Share your dilemmas and get honest opinions from other Mumsnetters.

Creepy neighbour - thoughts!?

406 replies

Toebeanzornottoebeanz · 21/05/2024 07:13

Hello! I had a strange encounter with a neighbour last week which made me feel very uncomfortable. I’m sure I’m right, but my mind will always minimise things/mitigate for people so I wanted to run the situation past others and see if your thoughts support mine!

Thursday, 1pm there’s a knock on my door, I don’t answer, they knock again, this time louder.

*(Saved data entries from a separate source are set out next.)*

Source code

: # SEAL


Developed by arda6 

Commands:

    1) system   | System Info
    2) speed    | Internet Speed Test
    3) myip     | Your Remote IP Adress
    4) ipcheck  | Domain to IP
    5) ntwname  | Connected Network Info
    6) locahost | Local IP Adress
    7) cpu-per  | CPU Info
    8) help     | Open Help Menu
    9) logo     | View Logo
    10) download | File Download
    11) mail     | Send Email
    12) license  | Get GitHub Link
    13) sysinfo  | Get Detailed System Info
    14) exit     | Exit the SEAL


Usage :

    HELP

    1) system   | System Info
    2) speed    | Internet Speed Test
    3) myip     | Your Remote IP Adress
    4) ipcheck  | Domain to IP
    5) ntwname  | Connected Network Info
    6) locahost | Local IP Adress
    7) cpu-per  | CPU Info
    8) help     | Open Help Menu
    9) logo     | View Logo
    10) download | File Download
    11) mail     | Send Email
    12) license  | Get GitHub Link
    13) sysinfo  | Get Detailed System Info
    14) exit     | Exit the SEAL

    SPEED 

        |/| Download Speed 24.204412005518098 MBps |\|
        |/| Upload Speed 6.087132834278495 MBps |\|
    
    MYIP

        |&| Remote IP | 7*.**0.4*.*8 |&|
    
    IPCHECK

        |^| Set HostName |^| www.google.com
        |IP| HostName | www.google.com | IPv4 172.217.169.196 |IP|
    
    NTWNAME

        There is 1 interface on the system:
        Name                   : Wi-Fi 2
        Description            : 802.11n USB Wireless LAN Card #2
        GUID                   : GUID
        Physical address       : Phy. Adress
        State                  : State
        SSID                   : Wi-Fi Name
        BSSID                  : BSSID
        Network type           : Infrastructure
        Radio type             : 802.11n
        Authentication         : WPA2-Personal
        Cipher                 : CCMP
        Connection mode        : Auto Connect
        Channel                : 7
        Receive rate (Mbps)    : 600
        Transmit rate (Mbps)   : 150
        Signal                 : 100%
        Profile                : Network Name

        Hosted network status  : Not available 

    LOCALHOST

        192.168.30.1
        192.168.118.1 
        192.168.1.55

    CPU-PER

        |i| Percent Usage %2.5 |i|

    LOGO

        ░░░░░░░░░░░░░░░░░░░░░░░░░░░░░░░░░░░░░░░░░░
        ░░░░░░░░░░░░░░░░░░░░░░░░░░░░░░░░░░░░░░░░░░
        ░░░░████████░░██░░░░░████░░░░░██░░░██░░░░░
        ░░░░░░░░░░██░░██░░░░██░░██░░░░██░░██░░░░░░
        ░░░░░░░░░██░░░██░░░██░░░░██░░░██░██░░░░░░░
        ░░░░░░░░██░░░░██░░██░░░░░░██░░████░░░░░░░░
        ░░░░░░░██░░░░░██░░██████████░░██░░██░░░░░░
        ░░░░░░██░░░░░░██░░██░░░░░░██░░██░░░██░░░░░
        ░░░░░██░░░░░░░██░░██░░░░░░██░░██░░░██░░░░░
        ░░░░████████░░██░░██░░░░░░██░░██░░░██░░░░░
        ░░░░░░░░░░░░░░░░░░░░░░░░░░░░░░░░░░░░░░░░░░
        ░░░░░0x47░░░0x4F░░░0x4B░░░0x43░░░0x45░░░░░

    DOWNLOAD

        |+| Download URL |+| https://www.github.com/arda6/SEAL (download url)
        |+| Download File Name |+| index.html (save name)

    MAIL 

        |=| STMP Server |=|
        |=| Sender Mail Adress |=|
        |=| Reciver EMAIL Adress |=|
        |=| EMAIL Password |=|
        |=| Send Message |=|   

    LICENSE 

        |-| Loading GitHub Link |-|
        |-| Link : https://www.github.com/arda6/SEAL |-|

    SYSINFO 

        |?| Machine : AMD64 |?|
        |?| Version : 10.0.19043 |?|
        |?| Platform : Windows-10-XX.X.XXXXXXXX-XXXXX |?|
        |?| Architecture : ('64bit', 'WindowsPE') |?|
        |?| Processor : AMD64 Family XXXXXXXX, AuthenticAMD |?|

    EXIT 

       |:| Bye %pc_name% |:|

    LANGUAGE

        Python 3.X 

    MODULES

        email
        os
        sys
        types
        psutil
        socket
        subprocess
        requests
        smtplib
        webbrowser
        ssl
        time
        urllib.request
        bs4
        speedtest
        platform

I look out the window and see that it’s a fairly new neighbour who I’ve only met once or twice in passing and never really spoken to. He lives with his girlfriend and his child. I open the door and he says he’s sorry to bother me but do I have any sugar, he’s run out and really needs a coffee. I laugh and say “are you serious” because it seemed cliche. He says yes so I say ok sure and turn to go into the house and grab him some, except he follows me in and into my kitchen. He had brought a coffee with him and then helped himself opening drawers to find himself a spoon. He then said how it’s cool that we both work from home, what time do I have my lunches usually, suggesting essentially that we could have lunches at the same time. He told me he likes to draw and saw some of my artwork, then suggested we should do some drawing together sometime. All questions after this were the type that enabled him to get close and have physical contact - I like your rings, folllowed by holding my hand and leaning in close to look at them, I like your tattoos, followed by holding my wrist and arm and running his hand over them, what size are your ears stretched to, can I have a look, followed by moving in to look closely at my ears. After a while I said sorry you need to go, I have work to do, do you want to take some sugar with you - he said no that’s fine I’ll go to the shop later - the shop which is less than a minutes walk from his house. I thought the whole thing was weird but gave him the benefit of the doubt that maybe he is very over-familiar and lacking in self-awareness, and maybe he genuinely needed some sugar.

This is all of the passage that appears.